Речь всегда об удовольствии, будь то мое удовольствие или же удовольствие другого. Писатель, как сказано в другом месте, – это тот, кто должен страдать за все «человечество». Он мученик. Он несет на своих плечах вину всего человечества. Он несет его крест. В то же время он делает грех источником удовольствия: «Он козел отпущения для человечества, он позволяет человеку безвинно наслаждаться грехом – почти безвинно». Напомним, что сам писатель – это «конструкция для поиска удовольствий». Писатель и человечество сближаются благодаря императиву стремиться к удовольствию.

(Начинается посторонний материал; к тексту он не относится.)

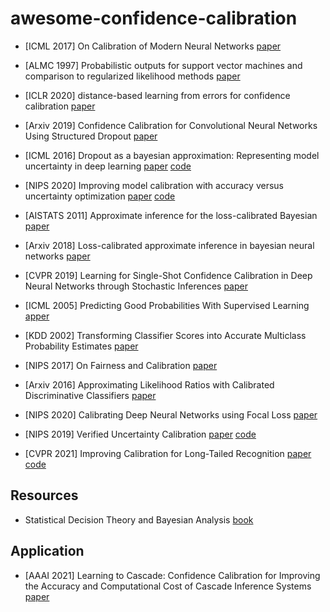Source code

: # awesome-confidence-calibration

* [ICML 2017]  On Calibration of Modern Neural Networks [paper](https://arxiv.org/pdf/1706.04599.pdf)

* [ALMC 1997] Probabilistic outputs for support vector machines and comparison to regularized likelihood methods [paper](http://citeseer.ist.psu.edu/viewdoc/download;jsessionid=A375AE2C5B23A68414697D293F98B470?doi=10.1.1.41.1639&rep=rep1&type=pdf)

* [ICLR 2020] distance-based learning from errors for confidence calibration [paper](https://openreview.net/pdf?id=BJeB5hVtvB)

* [Arxiv 2019] Confidence Calibration for Convolutional Neural Networks Using Structured Dropout [paper](https://arxiv.org/pdf/1906.09551.pdf)

* [ICML 2016]  Dropout as a bayesian approximation: Representing model uncertainty in deep learning [paper](http://proceedings.mlr.press/v48/gal16.pdf) [code](https://github.com/yaringal/DropoutUncertaintyExps)

* [NIPS 2020] Improving model calibration with accuracy versus uncertainty optimization [paper](https://papers.nips.cc/paper/2020/file/d3d9446802a44259755d38e6d163e820-Paper.pdf) [code](https://github.com/IntelLabs/AVUC)

* [AISTATS 2011] Approximate inference for the loss-calibrated Bayesian [paper](http://proceedings.mlr.press/v15/lacoste_julien11a/lacoste_julien11a.pdf)

* [Arxiv 2018] Loss-calibrated approximate inference in bayesian neural networks [paper](https://arxiv.org/pdf/1805.03901.pdf)

* [CVPR 2019] Learning for Single-Shot Confidence Calibration in Deep Neural Networks through Stochastic Inferences [paper](https://openaccess.thecvf.com/content_CVPR_2019/papers/Seo_Learning_for_Single-Shot_Confidence_Calibration_in_Deep_Neural_Networks_Through_CVPR_2019_paper.pdf)

* [ICML 2005] Predicting Good Probabilities With Supervised Learning [apper](https://www.cs.cornell.edu/~alexn/papers/calibration.icml05.crc.rev3.pdf)

* [KDD 2002] Transforming Classifier Scores into Accurate Multiclass Probability Estimates [paper](https://citeseerx.ist.psu.edu/viewdoc/download?doi=10.1.1.13.7457&rep=rep1&type=pdf)

* [NIPS 2017] On Fairness and Calibration [paper](https://arxiv.org/pdf/1709.02012v2.pdf)

* [Arxiv 2016] Approximating Likelihood Ratios with Calibrated Discriminative Classifiers [paper](https://arxiv.org/pdf/1506.02169v2.pdf)

* [NIPS 2020] Calibrating Deep Neural Networks using Focal Loss [paper](https://arxiv.org/pdf/2002.09437v2.pdf)

* [NIPS 2019] Verified Uncertainty Calibration [paper](https://arxiv.org/pdf/1909.10155v2.pdf) [code](https://github.com/p-lambda/verified_calibration)

* [CVPR 2021] Improving Calibration for Long-Tailed Recognition [paper](https://openaccess.thecvf.com/content/CVPR2021/papers/Zhong_Improving_Calibration_for_Long-Tailed_Recognition_CVPR_2021_paper.pdf) [code](https://github.com/dvlab-research/MiSLAS)

## Resources

* Statistical Decision Theory and Bayesian Analysis [book](https://link.springer.com/book/10.1007/978-1-4757-4286-2)

## Application

* [AAAI 2021] Learning to Cascade: Confidence Calibration for Improving the Accuracy and Computational Cost of Cascade Inference Systems [paper](https://ojs.aaai.org/index.php/AAAI/article/download/16900/16707)

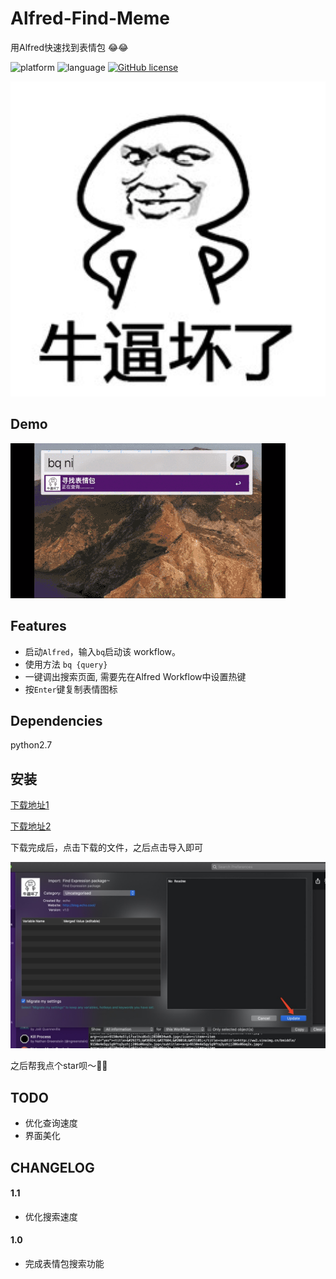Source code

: # Alfred-Find-Meme
用Alfred快速找到表情包 😂😂

![platform](https://img.shields.io/badge/platform-macos-lightgrey.svg)  ![language](https://img.shields.io/badge/language-python-blue.svg)
 [![GitHub license](https://img.shields.io/github/license/TKkk-iOSer/wechat-workflow.svg)](https://github.com/echo-cool/Alfred-Find-Expression-package/blob/master/LICENSE)
 
 ![logo](./icon.png)
 
## Demo
![image](./demo.gif)

## Features

+ 启动`Alfred`，输入`bq`启动该 workflow。
+ 使用方法 `bq {query}`
+ 一键调出搜索页面, 需要先在Alfred Workflow中设置热键
+ 按`Enter`键复制表情图标

## Dependencies

python2.7

## 安装

[下载地址1](https://github.com/echo-cool/Alfred-Find-Expression-package/raw/master/Find%20Meme%EF%BD%9E.alfredworkflow) 

[下载地址2](http://photos-picgo.oss-cn-beijing.aliyuncs.com/Find%20Meme%EF%BD%9E.alfredworkflow)

下载完成后，点击下载的文件，之后点击导入即可

![install](./install.jpeg)

之后帮我点个star呗～🤝🤝




## TODO

+ 优化查询速度
+ 界面美化

## CHANGELOG
#### 1.1

+ 优化搜索速度

#### 1.0

+ 完成表情包搜索功能
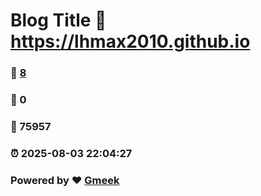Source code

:# Blog Title :link: https://lhmax2010.github.io 
### :page_facing_up: [8](https://lhmax2010.github.io/tag.html) 
### :speech_balloon: 0 
### :hibiscus: 75957 
### :alarm_clock: 2025-08-03 22:04:27 
### Powered by :heart: [Gmeek](https://github.com/Meekdai/Gmeek)
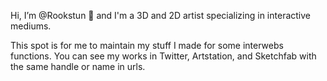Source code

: Hi, I’m @Rookstun 👋 and I'm a 3D and 2D artist specializing in interactive mediums. 

This spot is for me to maintain my stuff I made for some interwebs functions.
You can see my works in Twitter, Artstation, and Sketchfab with the same handle or name in urls. 

<!---
Rookstun/Rookstun is a ✨ special ✨ repository because its `README.md` (this file) appears on your GitHub profile.
You can click the Preview link to take a look at your changes.
--->
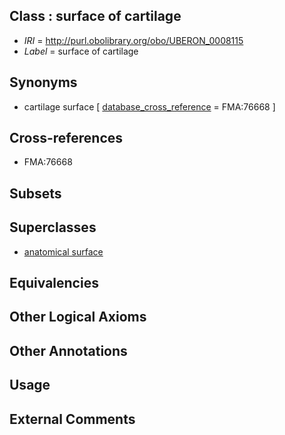 
## Class : surface of cartilage

 * *IRI* = http://purl.obolibrary.org/obo/UBERON_0008115
 * *Label* = surface of cartilage

## Synonyms

 * cartilage surface [ [database_cross_reference](../../ef/oboInOwl#hasDbXref.md) = FMA:76668 ]

## Cross-references

 * FMA:76668

## Subsets


## Superclasses

 * [anatomical surface](../../UBERON/84/UBERON_0006984.md)

## Equivalencies


## Other Logical Axioms


## Other Annotations


## Usage


## External Comments

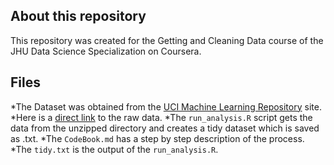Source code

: ## About this repository
This repository was created for the Getting and Cleaning Data course of the JHU Data Science Specialization on Coursera.

## Files
*The Dataset was obtained from the [UCI Machine Learning Repository](http://archive.ics.uci.edu/ml/datasets/Human+Activity+Recognition+Using+Smartphones) site.
*Here is a [direct link](https://d396qusza40orc.cloudfront.net/getdata%2Fprojectfiles%2FUCI%20HAR%20Dataset.zip) to the raw data.
*The `run_analysis.R` script gets the data from the unzipped directory and creates a tidy dataset which is saved as .txt.
*The `CodeBook.md` has a step by step description of the process.
*The `tidy.txt` is the output of the `run_analysis.R`.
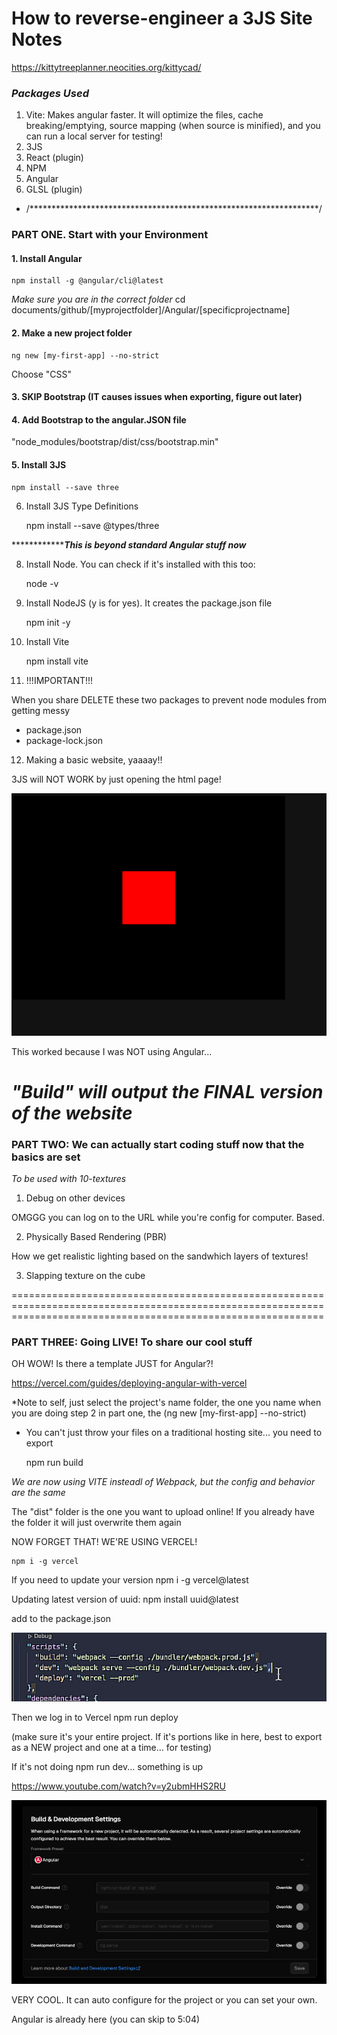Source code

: # How to reverse-engineer a 3JS Site Notes

<https://kittytreeplanner.neocities.org/kittycad/>

### *Packages Used*
1. Vite: Makes angular faster. It will optimize the files, cache breaking/emptying, source mapping (when source is minified), and you can run a local server for testing!
2. 3JS
3. React (plugin)
4. NPM
5. Angular
6. GLSL (plugin)

* /******************************************************************/

### PART ONE. Start with your Environment

#### 1. Install Angular

    npm install -g @angular/cli@latest

*Make sure you are in the correct folder*
cd documents/github/[myprojectfolder]/Angular/[specificprojectname]

#### 2. Make a new project folder

    ng new [my-first-app] --no-strict

Choose "CSS"

#### 3. SKIP Bootstrap (IT causes issues when exporting, figure out later)

#### 4. Add Bootstrap to the angular.JSON file

"node_modules/bootstrap/dist/css/bootstrap.min"

####  5. Install 3JS

    npm install --save three

6. Install 3JS Type Definitions

    npm install --save @types/three

***************This is beyond standard Angular stuff now***

8. Install Node. You can check if it's installed with this too:

    node -v

9. Install NodeJS (y is for yes). It creates the package.json file

    npm init -y

10. Install Vite

    npm install vite

11. !!!IMPORTANT!!!

When you share DELETE these two packages to prevent node modules from getting messy

- package.json
- package-lock.json

12. Making a basic website, yaaaay!!

3JS will NOT WORK by just opening the html page!

![Alt text](image-1.png)

This worked because I was NOT using Angular...






*"Build" will output the FINAL version of the website*
==================================================================================================================================================================
### PART TWO: We can actually start coding stuff now that the basics are set

*To be used with 10-textures*

1. Debug on other devices

OMGGG you can log on to the URL while you're config for computer. Based.

2. Physically Based Rendering (PBR)

How we get realistic lighting based on the sandwhich layers of textures!

3. Slapping texture on the cube


==================================================================================================================================================================
### PART THREE: Going LIVE! To share our cool stuff


OH WOW! Is there a template JUST for Angular?!

<https://vercel.com/guides/deploying-angular-with-vercel>


*Note to self, just select the project's name folder, the one you name when you are doing step 2 in part one, the (ng new [my-first-app] --no-strict)

- You can't just throw your files on a traditional hosting site... you need to export

    npm run build

*We are now using VITE insteadl of Webpack, but the config and behavior are the same*

The "dist" folder is the one you want to upload online! If you already have the folder it will just overwrite them again

NOW FORGET THAT! WE'RE USING VERCEL!

    npm i -g vercel

If you need to update your version
    npm i -g vercel@latest

Updating latest version of uuid:
    npm install uuid@latest

add to the package.json

![Alt text](image-2.png)

Then we log in to Vercel
    npm run deploy

(make sure it's your entire project. If it's portions like in here, best to export as a NEW project and one at a time... for testing)

If it's not doing npm run dev... something is up

<https://www.youtube.com/watch?v=y2ubmHHS2RU>

![Alt text](image-3.png)

VERY COOL. It can auto configure for the project or you can set your own.

Angular is already here (you can skip to 5:04)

На кафкианскую теорию писателя Макс Брод отвечает так:
Что касается твоих заметок о писателе – хотя мы и друзья, принадлежим мы явно к разным категориям писателей. Ты находишь утешение в письме о чем-нибудь отрицательном, будь оно настоящим или выдуманным, по меньшей мере о чем-то, что ты сам переживаешь как отрицательные стороны жизни. А поэтому в несчастье ты можешь еще писать. У меня же счастье и письмо связаны одной нитью. Стоит ей порваться (и как она тонка!) – и мне приходится худо. Но мне в этом состоянии хочется скорее удавиться, чем писать. Ты скажешь: «Так пускай письмо станет для тебя удавкой», но тут все-таки нет параллели. Как раз потому, что этот способ удавиться мне неизвестен. И писать мне удается, лишь когда я полном душевном равновесии. Хотя, разумеется, это равновесие не бывает настолько полным, чтобы я мог совсем отказаться от письма. Это у нас общее218.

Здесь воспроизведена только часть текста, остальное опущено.